Polres Cimahi Berhasil Ungkap Teka Teki Penculikan di Sindangkerta
Berawal Saling Kenal di Free Fire

CIMAHI, SILOKANEWS.COM,- Polres Cimahi berhasil mengungkap kasus dugaan penculikan terhadap seorang anak di bawah umur berinisial NZ (12 tahun). Korban dibawa pelaku D (15) di daerah Sindangkerta, Kabupaten Bandung Barat (KBB).
Kasus dugaan penculikan ini viral di media sosial. Detik-detik saat korban bersama pelaku naik mobil terekam CCTV yang diunggah ke media sosial.
Kapolres Cimahi AKBP Niko Nurallah Adi Putra mengungkapkan, antara pelaku dan korban sudah saling mengenal. Keduanya saling kenal karena main bersama gim online Free Fire.
“Berdasarkan hasil penyelidikan dan penyidikan, Polres Cimahi berhasil menemukan NZ bersama pelaku berinisial D di Kota Bandung, setelah hilang selama kurang lebih lima hari,” kata Niko dalam konferensi pers di Mapolres Cimahi, Rabu (15/4/2026).
Kapolres mengungkapkan, sebelumnya antara pelaku dan korban pernah bertemu satu kali. Berdasarkan pengakuan pelaku, pada pertemuan kedua korbanlah yang menghubunginya minta dijemput pada Rabu (8/4/2026).
Pelaku menjemput korban menggunakan layanan aplikasi ride-hailing mobil Agya putih seperti yang terekam CCTV. Dia memesan kendaraan melalui aplikasi dan meminta sopir menjemput korban di depan lokasi fotokopi di Sindangkerta.
“Dalam rekaman video terlihat seorang pria yang merupakan sopir Agya putih turun dari kendaraannya untuk mengejar pelaku. Sopir mengaku, hendak mengejar pelaku yang belum membayar ongkos. Pada saat itu, pelaku akan menjemput korban,” tuturnya.

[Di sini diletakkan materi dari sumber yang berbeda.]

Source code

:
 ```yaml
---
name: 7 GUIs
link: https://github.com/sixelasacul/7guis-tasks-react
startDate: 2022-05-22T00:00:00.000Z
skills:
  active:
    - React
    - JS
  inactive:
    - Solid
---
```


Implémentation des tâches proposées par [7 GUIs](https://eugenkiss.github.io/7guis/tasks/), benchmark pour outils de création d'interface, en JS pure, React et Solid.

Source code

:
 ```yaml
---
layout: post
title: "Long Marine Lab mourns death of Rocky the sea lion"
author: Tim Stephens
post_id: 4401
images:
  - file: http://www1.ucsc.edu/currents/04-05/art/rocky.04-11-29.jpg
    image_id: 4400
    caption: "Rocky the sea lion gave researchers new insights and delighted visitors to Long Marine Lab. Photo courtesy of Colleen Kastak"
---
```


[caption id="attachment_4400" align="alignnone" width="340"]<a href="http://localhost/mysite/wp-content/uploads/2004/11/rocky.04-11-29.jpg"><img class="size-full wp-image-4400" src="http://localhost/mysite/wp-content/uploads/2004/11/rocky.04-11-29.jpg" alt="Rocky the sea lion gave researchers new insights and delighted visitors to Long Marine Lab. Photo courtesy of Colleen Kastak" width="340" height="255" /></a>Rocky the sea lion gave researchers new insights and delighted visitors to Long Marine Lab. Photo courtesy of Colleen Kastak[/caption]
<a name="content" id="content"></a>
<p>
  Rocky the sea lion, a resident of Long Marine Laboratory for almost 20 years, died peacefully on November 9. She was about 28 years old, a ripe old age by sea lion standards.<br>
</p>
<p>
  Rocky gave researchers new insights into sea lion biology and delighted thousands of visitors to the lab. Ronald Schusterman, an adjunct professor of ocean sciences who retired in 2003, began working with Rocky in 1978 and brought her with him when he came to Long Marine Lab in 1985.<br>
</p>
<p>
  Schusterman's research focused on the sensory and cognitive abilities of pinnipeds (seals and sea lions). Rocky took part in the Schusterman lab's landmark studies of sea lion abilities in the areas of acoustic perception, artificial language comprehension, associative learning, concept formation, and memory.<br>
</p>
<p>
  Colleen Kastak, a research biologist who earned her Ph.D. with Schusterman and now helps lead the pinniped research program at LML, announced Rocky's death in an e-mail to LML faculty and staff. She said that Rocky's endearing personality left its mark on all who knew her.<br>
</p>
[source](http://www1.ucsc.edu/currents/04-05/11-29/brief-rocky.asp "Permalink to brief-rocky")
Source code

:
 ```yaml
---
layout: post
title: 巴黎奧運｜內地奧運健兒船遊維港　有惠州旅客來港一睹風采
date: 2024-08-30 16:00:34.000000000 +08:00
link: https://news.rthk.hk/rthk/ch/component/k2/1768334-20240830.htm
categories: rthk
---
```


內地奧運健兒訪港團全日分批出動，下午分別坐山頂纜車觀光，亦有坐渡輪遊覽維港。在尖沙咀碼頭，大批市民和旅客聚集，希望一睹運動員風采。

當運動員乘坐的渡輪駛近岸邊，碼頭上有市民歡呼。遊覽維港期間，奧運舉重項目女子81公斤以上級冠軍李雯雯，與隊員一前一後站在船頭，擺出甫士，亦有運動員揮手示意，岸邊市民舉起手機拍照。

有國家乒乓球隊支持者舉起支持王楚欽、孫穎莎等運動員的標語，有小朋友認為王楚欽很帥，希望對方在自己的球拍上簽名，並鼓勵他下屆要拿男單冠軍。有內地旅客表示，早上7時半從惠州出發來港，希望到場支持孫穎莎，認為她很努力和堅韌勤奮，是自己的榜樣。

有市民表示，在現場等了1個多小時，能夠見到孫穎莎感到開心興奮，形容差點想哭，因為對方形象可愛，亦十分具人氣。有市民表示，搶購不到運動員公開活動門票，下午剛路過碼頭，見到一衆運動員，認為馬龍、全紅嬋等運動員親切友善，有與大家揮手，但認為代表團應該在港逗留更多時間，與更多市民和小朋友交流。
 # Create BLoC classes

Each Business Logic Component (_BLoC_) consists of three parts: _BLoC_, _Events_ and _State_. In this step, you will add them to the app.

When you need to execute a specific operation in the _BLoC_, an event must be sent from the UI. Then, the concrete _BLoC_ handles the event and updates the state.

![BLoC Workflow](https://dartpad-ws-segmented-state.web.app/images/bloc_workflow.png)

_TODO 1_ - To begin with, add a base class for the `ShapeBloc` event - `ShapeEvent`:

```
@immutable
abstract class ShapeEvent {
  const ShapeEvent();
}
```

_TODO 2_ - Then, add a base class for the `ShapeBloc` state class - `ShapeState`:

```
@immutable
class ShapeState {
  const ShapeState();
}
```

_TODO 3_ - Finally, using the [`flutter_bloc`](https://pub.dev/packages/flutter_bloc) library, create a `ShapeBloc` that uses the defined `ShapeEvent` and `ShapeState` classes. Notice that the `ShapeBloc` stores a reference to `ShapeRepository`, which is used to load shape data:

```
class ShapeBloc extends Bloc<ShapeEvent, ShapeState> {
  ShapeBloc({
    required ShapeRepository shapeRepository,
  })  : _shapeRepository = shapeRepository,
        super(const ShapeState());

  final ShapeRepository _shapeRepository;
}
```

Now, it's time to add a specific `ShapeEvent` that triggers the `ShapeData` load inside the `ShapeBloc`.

Korban dibawa pelaku menuju tempat kos-kosan di daerah Sekeloa, Kecamatan Coblong, Kota Bandung. Selama lima hari korban dan pelaku tinggal di tempat kos.
“Pelaku diduga melakukan kekerasan seksual berupa persetubuhan sebanyak dua kali terhadap korban. Motifnya bukan pemerasan atau kehilangan harta. Awalnya rencananya hanya jalan-jalan, namun karena keterbatasan dana dan kondisi pelaku yang sakit, akhirnya mereka tinggal di kosan tersebut. Lokasinya terpencil, sehingga keberadaan mereka sulit dilacak,” bebernya.
Keberadaan korban baru terungkap setelah ibu pelaku mendatangi tempat kos tersebut. Mengetahui hal itu, pelaku diminta untuk mengembalikan korban pada orangtuanya.
“Sebenarnya pelaku memiliki kontak nenek korban, namun tidak mau menghubunginya dengan alasan korban tidak mau pulang,” ujarnya.
Meski pelaku masih berstatus Anak Berhadapan dengan Hukum (ABH) berusia 15 tahun dan tercatat sebagai siswa kelas IX SMP, Niko menegaskan bahwa proses hukum tetap dijalankan secara tegas dengan mengacu pada ketentuan hukum acara anak
Untuk mempertanggungjawabkan perbuatannya, pelaku dijerat Pasal 81 ayat 2 jo pasal 76 huruf D Undang Undang No 35 Tahun 2015, tentang perlindungan anak dan atau pasal 473 ayat 2 Huruf B dan atau pasal 415 Huruf B dan atau 454 Ayat 1 Undang
Undang RI No 1 tahun 2023 tentang
KUHPidana.
“Ancaman hukuman maksimal 15 tahun penjara,” tandasnya.